A test technician is an electronics and engineering specialist who performs quality control trials on various types of products. He or she carefully inspects parts or finished products to make sure they were built according to specifications. The technician then puts items through a series of tests to determine their effectiveness, durability, and safety. Technicians work in many different industries and settings, but most professionals are employed by large manufacturing plants that produce electronics, tools, or machinery.
Daily responsibilities for a test technician can vary depending on what types of items he or she inspects. A technician who works for a consumer electronics firm, for example, may use voltmeters and other sophisticated measuring tools to make sure electricity flows uninterrupted and at the correct current level throughout a unit. He or she typically follows an established protocol to inspect workmanship and the overall quality of every component piece. Devices that pass testing normally are ready to be packaged and shipped to distributors.
Technicians at large manufacturing plants that produce industrial machines, airplanes, or automobiles may focus their testing on particular parts, such as drive shafts or ignition systems. They usually inspect pieces along an assembly line as they are put together and again once the final product is built. In addition, test technicians may work in teams to put cars or machinery through extensive durability and safety runs before they can be approved for distribution.
Some test technicians inspect materials and products while they are still in the research and development phase of production. Under the supervision of an engineer, a test technician makes sure physical prototypes match technical schematics. He or she follows standard testing protocol to see if a device functions properly. Notes are made regarding any problems or potential hazards during initial product testing, which are submitted to the design engineer so the appropriate changes can be made.
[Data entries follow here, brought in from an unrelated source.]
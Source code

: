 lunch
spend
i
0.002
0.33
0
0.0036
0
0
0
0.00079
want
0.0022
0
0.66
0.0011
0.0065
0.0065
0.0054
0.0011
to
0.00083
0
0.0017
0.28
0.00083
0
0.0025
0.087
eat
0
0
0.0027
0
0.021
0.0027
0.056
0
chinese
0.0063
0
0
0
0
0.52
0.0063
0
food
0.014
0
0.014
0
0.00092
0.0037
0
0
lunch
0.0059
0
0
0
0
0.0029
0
The requirements to become a test technician can vary between different industries and employers. Most companies prefer to hire applicants who have completed two-year engineering technician programs at vocational schools or community colleges. Previous experience in assembly line production, packaging, quality control, or a related industry job can be very helpful in finding entry-level work. With ongoing experience, a test technician may be able to become a supervisor within his or her company. Technicians who are interested in designing and building new products can pursue continuing education to become professional engineers.